[[ EXERCISE DATA, beginning ]]
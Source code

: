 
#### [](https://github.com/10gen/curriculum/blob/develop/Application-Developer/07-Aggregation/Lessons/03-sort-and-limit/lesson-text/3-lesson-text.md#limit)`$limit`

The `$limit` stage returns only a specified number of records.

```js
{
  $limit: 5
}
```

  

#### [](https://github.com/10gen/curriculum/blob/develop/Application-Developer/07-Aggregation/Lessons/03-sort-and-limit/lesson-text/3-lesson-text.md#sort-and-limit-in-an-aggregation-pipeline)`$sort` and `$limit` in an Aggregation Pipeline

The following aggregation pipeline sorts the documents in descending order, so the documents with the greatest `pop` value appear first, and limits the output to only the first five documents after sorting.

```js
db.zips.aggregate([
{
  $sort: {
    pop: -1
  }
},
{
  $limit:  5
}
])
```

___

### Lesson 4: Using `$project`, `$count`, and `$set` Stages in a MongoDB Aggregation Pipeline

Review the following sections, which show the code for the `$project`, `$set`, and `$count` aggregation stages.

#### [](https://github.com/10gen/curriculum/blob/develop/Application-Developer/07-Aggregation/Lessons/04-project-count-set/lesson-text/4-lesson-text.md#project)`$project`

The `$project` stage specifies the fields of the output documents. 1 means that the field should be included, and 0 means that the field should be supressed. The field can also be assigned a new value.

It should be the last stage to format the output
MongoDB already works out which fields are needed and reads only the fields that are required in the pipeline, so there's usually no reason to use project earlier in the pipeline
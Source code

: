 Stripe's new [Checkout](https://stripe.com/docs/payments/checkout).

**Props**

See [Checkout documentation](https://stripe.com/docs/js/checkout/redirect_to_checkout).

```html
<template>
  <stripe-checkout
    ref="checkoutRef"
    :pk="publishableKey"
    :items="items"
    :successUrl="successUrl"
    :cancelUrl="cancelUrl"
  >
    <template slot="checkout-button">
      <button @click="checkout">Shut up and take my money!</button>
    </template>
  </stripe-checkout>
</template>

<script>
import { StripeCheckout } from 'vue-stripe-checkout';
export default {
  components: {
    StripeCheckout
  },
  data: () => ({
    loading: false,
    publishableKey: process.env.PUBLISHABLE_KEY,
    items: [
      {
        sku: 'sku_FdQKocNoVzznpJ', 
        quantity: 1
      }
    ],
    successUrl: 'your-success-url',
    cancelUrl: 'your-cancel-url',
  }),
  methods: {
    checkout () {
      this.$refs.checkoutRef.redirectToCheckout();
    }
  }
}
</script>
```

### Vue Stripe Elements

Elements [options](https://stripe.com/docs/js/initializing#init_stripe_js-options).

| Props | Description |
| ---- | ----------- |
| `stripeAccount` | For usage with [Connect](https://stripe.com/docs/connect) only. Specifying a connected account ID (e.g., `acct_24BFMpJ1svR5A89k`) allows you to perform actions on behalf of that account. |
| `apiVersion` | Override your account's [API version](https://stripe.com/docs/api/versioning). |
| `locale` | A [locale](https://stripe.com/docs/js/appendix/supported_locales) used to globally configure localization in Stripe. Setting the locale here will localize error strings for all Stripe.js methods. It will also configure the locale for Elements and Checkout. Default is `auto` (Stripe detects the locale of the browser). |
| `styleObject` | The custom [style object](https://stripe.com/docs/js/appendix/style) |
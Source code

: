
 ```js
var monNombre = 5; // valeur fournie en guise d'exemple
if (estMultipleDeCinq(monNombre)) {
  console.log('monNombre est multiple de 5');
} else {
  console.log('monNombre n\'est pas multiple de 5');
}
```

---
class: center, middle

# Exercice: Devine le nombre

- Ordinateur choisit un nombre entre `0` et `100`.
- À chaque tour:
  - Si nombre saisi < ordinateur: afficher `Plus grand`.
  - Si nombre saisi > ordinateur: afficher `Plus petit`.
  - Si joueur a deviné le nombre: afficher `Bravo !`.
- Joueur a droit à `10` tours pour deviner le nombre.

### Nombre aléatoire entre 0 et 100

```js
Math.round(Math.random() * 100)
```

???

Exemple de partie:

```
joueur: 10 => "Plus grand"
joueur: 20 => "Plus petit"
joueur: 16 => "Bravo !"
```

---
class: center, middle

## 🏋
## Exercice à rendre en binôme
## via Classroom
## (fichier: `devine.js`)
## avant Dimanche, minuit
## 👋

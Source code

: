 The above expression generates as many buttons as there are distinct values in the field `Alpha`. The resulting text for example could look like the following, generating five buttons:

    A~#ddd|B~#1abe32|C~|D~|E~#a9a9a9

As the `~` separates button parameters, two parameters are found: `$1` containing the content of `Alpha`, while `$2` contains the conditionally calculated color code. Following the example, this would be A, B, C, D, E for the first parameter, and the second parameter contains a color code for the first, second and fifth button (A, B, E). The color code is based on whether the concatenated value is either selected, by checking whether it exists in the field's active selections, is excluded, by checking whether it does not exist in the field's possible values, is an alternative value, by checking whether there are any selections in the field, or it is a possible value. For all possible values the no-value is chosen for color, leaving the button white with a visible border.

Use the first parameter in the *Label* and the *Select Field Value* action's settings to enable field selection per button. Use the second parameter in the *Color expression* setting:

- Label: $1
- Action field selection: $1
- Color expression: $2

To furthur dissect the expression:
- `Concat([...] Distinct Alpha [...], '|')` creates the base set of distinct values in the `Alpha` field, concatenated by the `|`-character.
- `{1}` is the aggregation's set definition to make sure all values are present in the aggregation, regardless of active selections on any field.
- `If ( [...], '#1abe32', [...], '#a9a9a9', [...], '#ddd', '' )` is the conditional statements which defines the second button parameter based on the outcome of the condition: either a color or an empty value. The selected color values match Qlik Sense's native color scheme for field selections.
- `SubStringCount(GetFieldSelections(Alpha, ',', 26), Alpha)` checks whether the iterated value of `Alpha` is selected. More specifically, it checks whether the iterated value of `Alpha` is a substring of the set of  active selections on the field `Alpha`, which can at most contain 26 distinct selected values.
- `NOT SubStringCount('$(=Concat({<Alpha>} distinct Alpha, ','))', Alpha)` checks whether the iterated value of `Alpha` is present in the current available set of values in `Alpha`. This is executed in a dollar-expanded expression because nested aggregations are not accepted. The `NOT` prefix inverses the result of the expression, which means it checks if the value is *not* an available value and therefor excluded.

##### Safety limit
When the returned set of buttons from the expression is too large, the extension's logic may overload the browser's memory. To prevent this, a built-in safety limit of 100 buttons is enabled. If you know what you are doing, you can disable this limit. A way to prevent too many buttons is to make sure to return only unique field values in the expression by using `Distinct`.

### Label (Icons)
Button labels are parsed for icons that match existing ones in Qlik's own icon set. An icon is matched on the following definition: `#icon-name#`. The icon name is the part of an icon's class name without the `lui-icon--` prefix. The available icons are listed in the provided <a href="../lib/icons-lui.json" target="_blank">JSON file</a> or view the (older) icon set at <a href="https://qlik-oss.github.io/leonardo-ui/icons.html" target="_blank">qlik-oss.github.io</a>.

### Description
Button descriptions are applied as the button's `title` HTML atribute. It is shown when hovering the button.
[[ EXERCISE DATA, end ]]
▸ **ACTIVITY**
An exact transcription of every record above is required.

▸ **YOUR SOLUTION**
Source code

: 
#### [](https://github.com/10gen/curriculum/blob/develop/Application-Developer/07-Aggregation/Lessons/03-sort-and-limit/lesson-text/3-lesson-text.md#limit)`$limit`

The `$limit` stage returns only a specified number of records.

```js
{
  $limit: 5
}
```

  

#### [](https://github.com/10gen/curriculum/blob/develop/Application-Developer/07-Aggregation/Lessons/03-sort-and-limit/lesson-text/3-lesson-text.md#sort-and-limit-in-an-aggregation-pipeline)`$sort` and `$limit` in an Aggregation Pipeline

The following aggregation pipeline sorts the documents in descending order, so the documents with the greatest `pop` value appear first, and limits the output to only the first five documents after sorting.

```js
db.zips.aggregate([
{
  $sort: {
    pop: -1
  }
},
{
  $limit:  5
}
])
```

___

### Lesson 4: Using `$project`, `$count`, and `$set` Stages in a MongoDB Aggregation Pipeline

Review the following sections, which show the code for the `$project`, `$set`, and `$count` aggregation stages.

#### [](https://github.com/10gen/curriculum/blob/develop/Application-Developer/07-Aggregation/Lessons/04-project-count-set/lesson-text/4-lesson-text.md#project)`$project`

The `$project` stage specifies the fields of the output documents. 1 means that the field should be included, and 0 means that the field should be supressed. The field can also be assigned a new value.

It should be the last stage to format the output
MongoDB already works out which fields are needed and reads only the fields that are required in the pipeline, so there's usually no reason to use project earlier in the pipeline
Source code

: Stripe's new [Checkout](https://stripe.com/docs/payments/checkout).

**Props**

See [Checkout documentation](https://stripe.com/docs/js/checkout/redirect_to_checkout).

```html
<template>
  <stripe-checkout
    ref="checkoutRef"
    :pk="publishableKey"
    :items="items"
    :successUrl="successUrl"
    :cancelUrl="cancelUrl"
  >
    <template slot="checkout-button">
      <button @click="checkout">Shut up and take my money!</button>
    </template>
  </stripe-checkout>
</template>

<script>
import { StripeCheckout } from 'vue-stripe-checkout';
export default {
  components: {
    StripeCheckout
  },
  data: () => ({
    loading: false,
    publishableKey: process.env.PUBLISHABLE_KEY,
    items: [
      {
        sku: 'sku_FdQKocNoVzznpJ', 
        quantity: 1
      }
    ],
    successUrl: 'your-success-url',
    cancelUrl: 'your-cancel-url',
  }),
  methods: {
    checkout () {
      this.$refs.checkoutRef.redirectToCheckout();
    }
  }
}
</script>
```

### Vue Stripe Elements

Elements [options](https://stripe.com/docs/js/initializing#init_stripe_js-options).

| Props | Description |
| ---- | ----------- |
| `stripeAccount` | For usage with [Connect](https://stripe.com/docs/connect) only. Specifying a connected account ID (e.g., `acct_24BFMpJ1svR5A89k`) allows you to perform actions on behalf of that account. |
| `apiVersion` | Override your account's [API version](https://stripe.com/docs/api/versioning). |
| `locale` | A [locale](https://stripe.com/docs/js/appendix/supported_locales) used to globally configure localization in Stripe. Setting the locale here will localize error strings for all Stripe.js methods. It will also configure the locale for Elements and Checkout. Default is `auto` (Stripe detects the locale of the browser). |
| `styleObject` | The custom [style object](https://stripe.com/docs/js/appendix/style) |
Source code

:
 ```js
var monNombre = 5; // valeur fournie en guise d'exemple
if (estMultipleDeCinq(monNombre)) {
  console.log('monNombre est multiple de 5');
} else {
  console.log('monNombre n\'est pas multiple de 5');
}
```

---
class: center, middle

# Exercice: Devine le nombre

- Ordinateur choisit un nombre entre `0` et `100`.
- À chaque tour:
  - Si nombre saisi < ordinateur: afficher `Plus grand`.
  - Si nombre saisi > ordinateur: afficher `Plus petit`.
  - Si joueur a deviné le nombre: afficher `Bravo !`.
- Joueur a droit à `10` tours pour deviner le nombre.

### Nombre aléatoire entre 0 et 100

```js
Math.round(Math.random() * 100)
```

???

Exemple de partie:

```
joueur: 10 => "Plus grand"
joueur: 20 => "Plus petit"
joueur: 16 => "Bravo !"
```

---
class: center, middle

## 🏋
## Exercice à rendre en binôme
## via Classroom
## (fichier: `devine.js`)
## avant Dimanche, minuit
## 👋

Source code

: The above expression generates as many buttons as there are distinct values in the field `Alpha`. The resulting text for example could look like the following, generating five buttons:

    A~#ddd|B~#1abe32|C~|D~|E~#a9a9a9

As the `~` separates button parameters, two parameters are found: `$1` containing the content of `Alpha`, while `$2` contains the conditionally calculated color code. Following the example, this would be A, B, C, D, E for the first parameter, and the second parameter contains a color code for the first, second and fifth button (A, B, E). The color code is based on whether the concatenated value is either selected, by checking whether it exists in the field's active selections, is excluded, by checking whether it does not exist in the field's possible values, is an alternative value, by checking whether there are any selections in the field, or it is a possible value. For all possible values the no-value is chosen for color, leaving the button white with a visible border.

Use the first parameter in the *Label* and the *Select Field Value* action's settings to enable field selection per button. Use the second parameter in the *Color expression* setting:

- Label: $1
- Action field selection: $1
- Color expression: $2

To furthur dissect the expression:
- `Concat([...] Distinct Alpha [...], '|')` creates the base set of distinct values in the `Alpha` field, concatenated by the `|`-character.
- `{1}` is the aggregation's set definition to make sure all values are present in the aggregation, regardless of active selections on any field.
- `If ( [...], '#1abe32', [...], '#a9a9a9', [...], '#ddd', '' )` is the conditional statements which defines the second button parameter based on the outcome of the condition: either a color or an empty value. The selected color values match Qlik Sense's native color scheme for field selections.
- `SubStringCount(GetFieldSelections(Alpha, ',', 26), Alpha)` checks whether the iterated value of `Alpha` is selected. More specifically, it checks whether the iterated value of `Alpha` is a substring of the set of  active selections on the field `Alpha`, which can at most contain 26 distinct selected values.
- `NOT SubStringCount('$(=Concat({<Alpha>} distinct Alpha, ','))', Alpha)` checks whether the iterated value of `Alpha` is present in the current available set of values in `Alpha`. This is executed in a dollar-expanded expression because nested aggregations are not accepted. The `NOT` prefix inverses the result of the expression, which means it checks if the value is *not* an available value and therefor excluded.

##### Safety limit
When the returned set of buttons from the expression is too large, the extension's logic may overload the browser's memory. To prevent this, a built-in safety limit of 100 buttons is enabled. If you know what you are doing, you can disable this limit. A way to prevent too many buttons is to make sure to return only unique field values in the expression by using `Distinct`.

### Label (Icons)
Button labels are parsed for icons that match existing ones in Qlik's own icon set. An icon is matched on the following definition: `#icon-name#`. The icon name is the part of an icon's class name without the `lui-icon--` prefix. The available icons are listed in the provided <a href="../lib/icons-lui.json" target="_blank">JSON file</a> or view the (older) icon set at <a href="https://qlik-oss.github.io/leonardo-ui/icons.html" target="_blank">qlik-oss.github.io</a>.

### Description
Button descriptions are applied as the button's `title` HTML atribute. It is shown when hovering the button.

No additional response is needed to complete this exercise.